George Washington University Law School professor Jonathan Turley thinks the time may come, and soon, for President Joe Biden to act if he wants to keep his son, Hunter Biden, out of prison.

Turley, in a column for The Messenger, laid out a “break the glass” option for the president in the case of a conviction. The analysis comes on the heels of a court appearance by Hunter on Wednesday, during which he was simply expected to plead guilty to a couple of tax-related misdemeanors while a third gun-related charge would be deferred for two years and then dropped altogether if he remained drug-free.

The sweetheart plea bargain collapsed, however, in a Wilmington, Del., federal courthouse after U.S. District Judge Maryellen Noreika questioned the blanket immunity from any future prosecution the agreement contained.

U.S. Attorney David Weiss had recommended probation with no jail time and, under questioning from Noreika, federal prosecutors denied the agreement contained any immunity from future prosecution clauses such as violations of the Foreign Agents Registration Act.

After federal prosecutors said that told the judge that future charges related to alleged actions taken by Hunter Biden in violation of FARA statutes could be coming, his attorneys became unnerved.

“Rip it up!” Biden’s attorney Christopher Clark said in reference to the plea deal, according to ABC News.

“As far as I’m concerned, the plea agreement is null and void,” he added, to audible gasps in the courtroom, according to reports. Hunter Biden then pleaded not guilty to the tax charges.

The Western Journal then noted the implications on the first family if the case does go to trial:

Conceivably the case could go to trial and Biden could be convicted. And during the course of the trial, many embarrassing revelations about President Joe Biden could emerge, particularly given recent whistleblower testimony before the House Oversight Committee.

The president and Hunter Biden have each been accused of taking $5 million bribes from the Ukrainian energy firm Burisma while the elder Biden was vice president, according to an FBI whistleblower form viewed by the Oversight Committee.

Joe Biden could use his presidential pardon power to make all this go away.

That won’t stop an impeachment by the GOP-controlled House, though Biden would never be convicted in the Democrat-controlled Senate. Still, Hunter’s foibles will be a lot of political baggage for his father, which Turley addressed in his column.


The “break the glass option,” then, becomes this, Turley noted: “Joe Biden could pardon his son and then announce that he will not run for reelection.”

“Facing an impeachment inquiry, low public support, and a son in the legal dock, Biden could use the case to close out his political career,” Turley noted.

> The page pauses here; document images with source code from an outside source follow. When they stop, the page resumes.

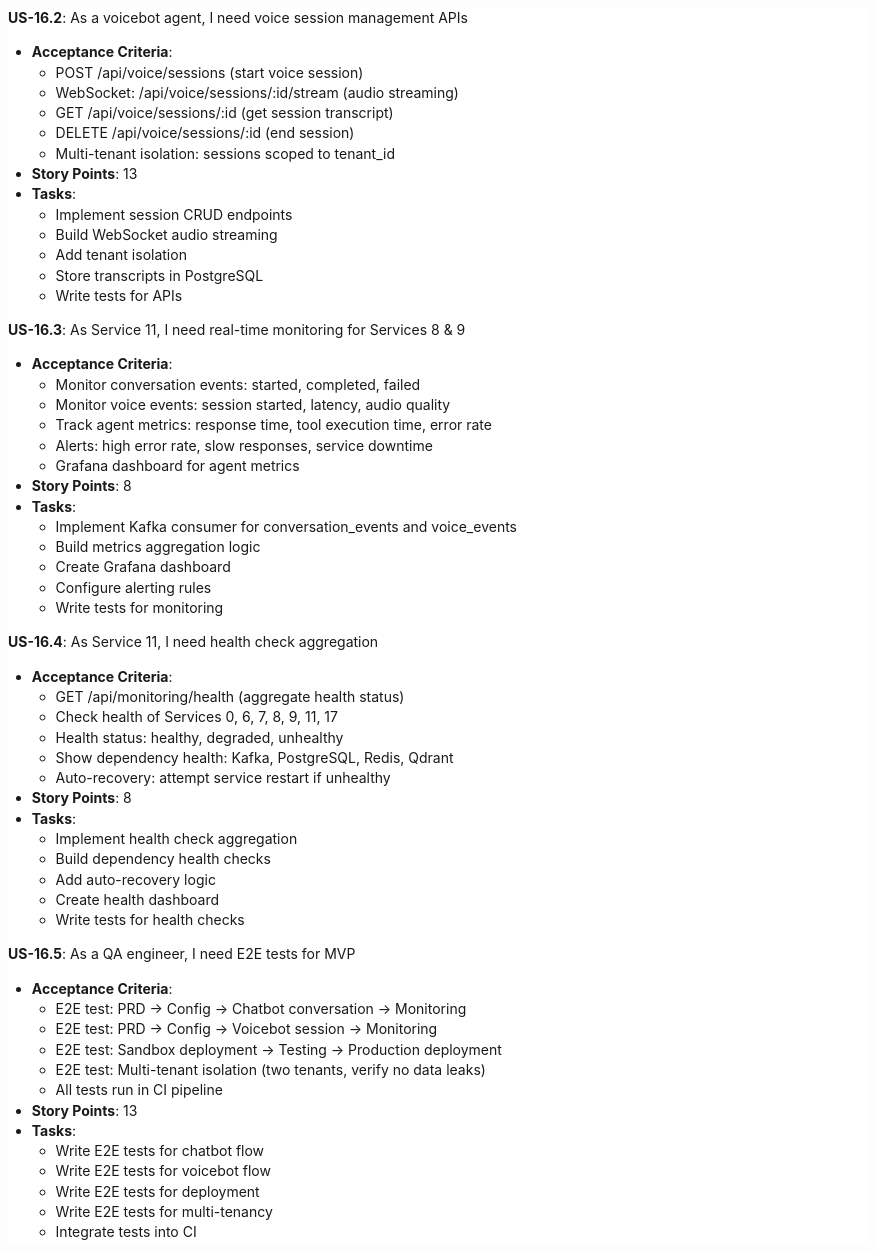 **US-16.2**: As a voicebot agent, I need voice session management APIs
- **Acceptance Criteria**:
  - POST /api/voice/sessions (start voice session)
  - WebSocket: /api/voice/sessions/:id/stream (audio streaming)
  - GET /api/voice/sessions/:id (get session transcript)
  - DELETE /api/voice/sessions/:id (end session)
  - Multi-tenant isolation: sessions scoped to tenant_id
- **Story Points**: 13
- **Tasks**:
  - Implement session CRUD endpoints
  - Build WebSocket audio streaming
  - Add tenant isolation
  - Store transcripts in PostgreSQL
  - Write tests for APIs

**US-16.3**: As Service 11, I need real-time monitoring for Services 8 & 9
- **Acceptance Criteria**:
  - Monitor conversation events: started, completed, failed
  - Monitor voice events: session started, latency, audio quality
  - Track agent metrics: response time, tool execution time, error rate
  - Alerts: high error rate, slow responses, service downtime
  - Grafana dashboard for agent metrics
- **Story Points**: 8
- **Tasks**:
  - Implement Kafka consumer for conversation_events and voice_events
  - Build metrics aggregation logic
  - Create Grafana dashboard
  - Configure alerting rules
  - Write tests for monitoring

**US-16.4**: As Service 11, I need health check aggregation
- **Acceptance Criteria**:
  - GET /api/monitoring/health (aggregate health status)
  - Check health of Services 0, 6, 7, 8, 9, 11, 17
  - Health status: healthy, degraded, unhealthy
  - Show dependency health: Kafka, PostgreSQL, Redis, Qdrant
  - Auto-recovery: attempt service restart if unhealthy
- **Story Points**: 8
- **Tasks**:
  - Implement health check aggregation
  - Build dependency health checks
  - Add auto-recovery logic
  - Create health dashboard
  - Write tests for health checks

**US-16.5**: As a QA engineer, I need E2E tests for MVP
- **Acceptance Criteria**:
  - E2E test: PRD → Config → Chatbot conversation → Monitoring
  - E2E test: PRD → Config → Voicebot session → Monitoring
  - E2E test: Sandbox deployment → Testing → Production deployment
  - E2E test: Multi-tenant isolation (two tenants, verify no data leaks)
  - All tests run in CI pipeline
- **Story Points**: 13
- **Tasks**:
  - Write E2E tests for chatbot flow
  - Write E2E tests for voicebot flow
  - Write E2E tests for deployment
  - Write E2E tests for multi-tenancy
  - Integrate tests into CI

Earlier this week, House Speaker Kevin McCarthy noted that an impeachment inquiry is increasingly likely given what he says is a growing amount of corruption evidence supplied to GOP-controlled committees by federal whistleblowers from the FBI and IRS. One of the accusations against Biden is that he took a bribe from a Ukrainian official when he was vice president; bribery is specifically mentioned as an impeachable offense in the Constitution.

Turley wrote that a Biden “pardon would be what I consider another abuse of the pardon power for personal benefit.” He went on to compare it to when then-President Bill Clinton pardoned his half-brother, Roger Clinton, over drug offenses on his last day in office, Jan. 20, 2001.

“Biden could do the same by acknowledging that the pardoning of his son is a form of raw self-dealing. However, as he has said throughout the scandal, he loves his son and blames his crimes on his struggle with addiction and grieving,” Turley said.

“With that, Biden could bow out of the election without admitting (as many on both sides are saying) that old age has taken its toll on his mental and physical capacity. He would end his political career with an act as a father, which some would condemn but most would understand.”

The law professor pointed out that Biden could even give Hunter a “preemptive or prospective pardon” that “would effectively end any federal investigation.”